Legal Question in Business Law in California

I started a partnership for a business venture and worked 16 months with continued promises of a contract with my partner. After 2 years of failing to sign a contract, my partner decided he did not need me anymore. We successful launched a speciality food product and got into 9 stores. I have many e-mails with "intent" of forming the partnership. Do I have recourse?


Asked on 2/05/13, 11:16 am

3 Answers from Attorneys

Bryan Whipple Bryan R. R. Whipple, Attorney at Law

Yes, indeed! It does not take a written agreement to create a legal, enforceable partnership. Partnerships can be formed by written agreement, oral agreement, or by conduct alone, if that conduct reveals that the parties bahaved as though they were business partners.

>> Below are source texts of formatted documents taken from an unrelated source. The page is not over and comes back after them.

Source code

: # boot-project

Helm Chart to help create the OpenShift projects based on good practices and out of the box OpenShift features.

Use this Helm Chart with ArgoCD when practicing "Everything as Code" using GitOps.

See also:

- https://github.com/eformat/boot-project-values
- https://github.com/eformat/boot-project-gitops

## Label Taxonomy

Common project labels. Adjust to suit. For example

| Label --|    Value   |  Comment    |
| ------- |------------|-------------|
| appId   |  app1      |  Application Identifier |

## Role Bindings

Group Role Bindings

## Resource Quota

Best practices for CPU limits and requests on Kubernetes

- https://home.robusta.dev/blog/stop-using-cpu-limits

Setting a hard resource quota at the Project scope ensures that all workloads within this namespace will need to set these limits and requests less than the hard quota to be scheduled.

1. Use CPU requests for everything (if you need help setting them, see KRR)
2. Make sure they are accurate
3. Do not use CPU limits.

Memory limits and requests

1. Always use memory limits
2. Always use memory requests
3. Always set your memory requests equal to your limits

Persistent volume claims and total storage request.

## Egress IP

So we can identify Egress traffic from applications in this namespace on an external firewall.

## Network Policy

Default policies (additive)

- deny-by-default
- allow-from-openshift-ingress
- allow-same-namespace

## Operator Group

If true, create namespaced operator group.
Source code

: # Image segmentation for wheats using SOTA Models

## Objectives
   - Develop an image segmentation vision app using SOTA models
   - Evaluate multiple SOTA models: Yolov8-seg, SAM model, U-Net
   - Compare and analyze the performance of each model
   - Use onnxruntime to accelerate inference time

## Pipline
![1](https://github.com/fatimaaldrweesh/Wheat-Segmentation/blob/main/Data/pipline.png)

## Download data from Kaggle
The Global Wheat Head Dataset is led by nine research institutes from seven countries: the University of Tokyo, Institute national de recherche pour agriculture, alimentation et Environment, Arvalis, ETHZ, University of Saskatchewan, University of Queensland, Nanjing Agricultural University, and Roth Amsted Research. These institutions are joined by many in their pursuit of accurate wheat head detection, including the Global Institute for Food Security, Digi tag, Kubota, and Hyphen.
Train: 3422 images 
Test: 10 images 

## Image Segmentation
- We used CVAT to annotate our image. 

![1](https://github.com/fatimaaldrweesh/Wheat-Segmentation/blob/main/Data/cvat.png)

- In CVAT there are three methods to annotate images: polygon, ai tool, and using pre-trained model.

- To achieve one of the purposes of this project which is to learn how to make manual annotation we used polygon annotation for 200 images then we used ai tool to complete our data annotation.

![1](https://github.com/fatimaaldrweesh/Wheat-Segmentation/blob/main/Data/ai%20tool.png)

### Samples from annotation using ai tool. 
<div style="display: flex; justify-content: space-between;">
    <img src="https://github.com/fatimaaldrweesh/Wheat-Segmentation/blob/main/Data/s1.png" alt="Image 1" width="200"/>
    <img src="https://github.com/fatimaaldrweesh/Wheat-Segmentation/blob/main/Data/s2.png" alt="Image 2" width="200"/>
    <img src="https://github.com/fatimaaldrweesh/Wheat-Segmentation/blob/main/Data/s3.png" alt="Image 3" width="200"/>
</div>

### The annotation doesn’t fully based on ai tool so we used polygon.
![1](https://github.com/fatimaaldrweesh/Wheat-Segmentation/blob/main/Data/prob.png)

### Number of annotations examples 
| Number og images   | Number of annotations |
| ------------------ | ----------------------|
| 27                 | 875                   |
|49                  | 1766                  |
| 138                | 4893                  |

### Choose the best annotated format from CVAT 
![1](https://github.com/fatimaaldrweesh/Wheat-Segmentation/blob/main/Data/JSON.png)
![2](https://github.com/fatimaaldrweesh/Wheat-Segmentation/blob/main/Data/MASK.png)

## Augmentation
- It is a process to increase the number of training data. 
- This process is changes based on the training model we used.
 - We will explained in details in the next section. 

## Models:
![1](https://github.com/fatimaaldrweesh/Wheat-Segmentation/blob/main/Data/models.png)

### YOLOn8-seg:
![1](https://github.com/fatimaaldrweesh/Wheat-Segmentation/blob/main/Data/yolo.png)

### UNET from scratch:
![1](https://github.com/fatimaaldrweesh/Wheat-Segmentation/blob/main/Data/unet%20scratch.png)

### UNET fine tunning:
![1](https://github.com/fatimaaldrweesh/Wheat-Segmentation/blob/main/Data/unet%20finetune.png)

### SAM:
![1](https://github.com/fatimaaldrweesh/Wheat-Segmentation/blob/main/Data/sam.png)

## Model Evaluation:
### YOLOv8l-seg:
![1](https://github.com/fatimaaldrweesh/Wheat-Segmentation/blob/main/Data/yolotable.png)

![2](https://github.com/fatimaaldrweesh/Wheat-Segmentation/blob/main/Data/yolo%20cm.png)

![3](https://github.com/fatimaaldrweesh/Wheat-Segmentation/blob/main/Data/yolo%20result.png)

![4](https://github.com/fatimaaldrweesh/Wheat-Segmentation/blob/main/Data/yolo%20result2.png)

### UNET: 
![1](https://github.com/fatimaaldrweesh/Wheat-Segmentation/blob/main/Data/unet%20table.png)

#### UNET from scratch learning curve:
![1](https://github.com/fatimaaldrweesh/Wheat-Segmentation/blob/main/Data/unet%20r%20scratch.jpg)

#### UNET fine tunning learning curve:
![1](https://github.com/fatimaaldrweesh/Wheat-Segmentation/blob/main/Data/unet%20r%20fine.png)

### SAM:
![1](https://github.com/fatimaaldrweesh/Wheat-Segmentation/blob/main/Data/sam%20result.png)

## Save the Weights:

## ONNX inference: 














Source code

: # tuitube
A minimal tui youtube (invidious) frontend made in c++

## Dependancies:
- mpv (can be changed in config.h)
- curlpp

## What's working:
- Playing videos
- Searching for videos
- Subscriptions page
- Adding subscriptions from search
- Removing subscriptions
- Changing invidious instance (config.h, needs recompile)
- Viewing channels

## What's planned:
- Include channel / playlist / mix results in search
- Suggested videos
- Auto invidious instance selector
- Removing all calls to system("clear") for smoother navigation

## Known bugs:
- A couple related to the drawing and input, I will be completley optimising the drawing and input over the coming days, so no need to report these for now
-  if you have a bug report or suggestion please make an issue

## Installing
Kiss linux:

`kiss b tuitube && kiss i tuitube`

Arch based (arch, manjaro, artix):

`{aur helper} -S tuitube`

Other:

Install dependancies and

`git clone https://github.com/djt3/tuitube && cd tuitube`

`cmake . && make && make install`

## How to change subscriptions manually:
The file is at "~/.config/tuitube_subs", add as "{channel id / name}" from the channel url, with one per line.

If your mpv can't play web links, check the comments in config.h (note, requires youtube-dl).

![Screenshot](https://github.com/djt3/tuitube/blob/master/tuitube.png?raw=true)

California's law covering the formation, operation and dissolution of partnerships is found in the Corporations Code; mostly (for general partnerships) in the Uniform Partnership Act of 1994, found at Corporations Code sections 16100 through 16807 (and higher, but the later sections don't concern your situation). Of particular interest are sections 16101(10) defining "partnership agreement" to include written, oral and implied agreements; 16202 covering formation of partnerships; 16401-16405 covering relationship of partners to one another and to the partnership; and several sections in the 16601 and up portions of the Act covering dissolution of partnerships. Also, the law tends to create and enforce a presumption that all the partners are equal, unless there is evidence to the contrary.

I can't say your case is a sure winner, but if the evidence indicates the two of you behaved as though you were partners (i.e., you didn't form a corporation to run the business), a court would award you a fair share of the business' current valuation. Please contact me directly if you'd like a further (no cost) evaluation and maybe a demand letter written to your partner.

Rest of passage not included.